◆ Extracted entries:
****************************************

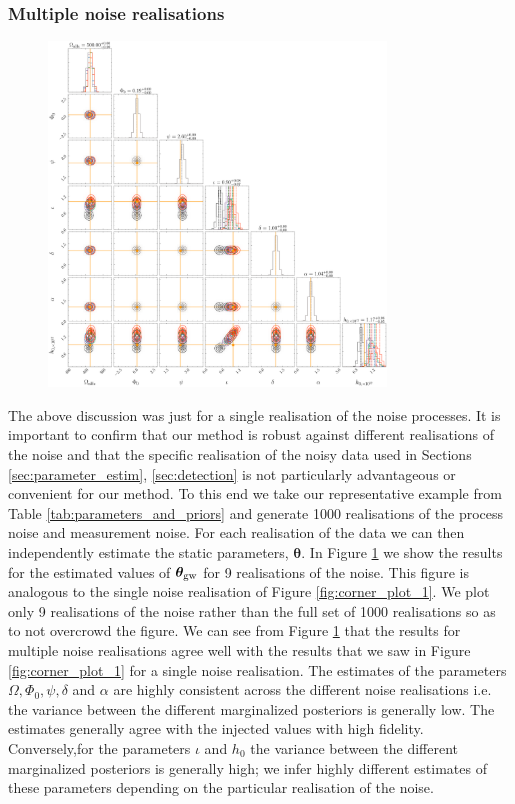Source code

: \documentclass[fleqn,usenatbib,useAMS]{mnras}
\begin{document}
\subsubsection{Multiple noise realisations} \label{sec:multiple_noise}
\begin{figure}
	\includegraphics[width=0.8\textwidth, height =0.8\textwidth ]{images/stacked_GW_plot_1000}
	\caption{}
	\label{fig:corner_plot_2}
\end{figure}
The above discussion was just for a single realisation of the noise processes. It is important to confirm that our method is robust against different realisations of the noise and that the specific realisation of the noisy data used in Sections \ref{sec:parameter_estim}, \ref{sec:detection} is not particularly advantageous or convenient for our method. To this end we take our representative example from Table \ref{tab:parameters_and_priors} and generate 1000 realisations of the process noise and measurement noise. For each realisation of the data we can then independently estimate the static parameters, $\boldsymbol{\theta}$. In Figure \ref{fig:corner_plot_2} we show the results for the  estimated values of $\boldsymbol{\theta}_{\rm gw}$ for 9 realisations of the noise. This figure is analogous to the single noise realisation of Figure \ref{fig:corner_plot_1}. We plot only 9 realisations of the noise rather than the full set of 1000 realisations so as to not overcrowd the figure. We can see from Figure \ref{fig:corner_plot_2} that the results for multiple noise realisations agree well with the results that we saw in  Figure \ref{fig:corner_plot_1} for a single noise realisation. The estimates of the parameters $\Omega, \Phi_0, \psi, \delta$ and $\alpha$ are highly consistent across the different noise realisations i.e. the variance between the different marginalized posteriors is generally low. The estimates generally agree with the injected values with high fidelity. Conversely,for the parameters $\iota$ and $h_0$ the variance between the different marginalized posteriors is generally high; we infer highly different estimates of these parameters depending on the particular realisation of the noise. \newline 
 
\end{document}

****************************************

◆ Your assignment: A complete answer gives every line of the records holding "label".

◆ Solution:
\subsubsection{Multiple noise realisations} \label{sec:multiple_noise}
	\label{fig:corner_plot_2}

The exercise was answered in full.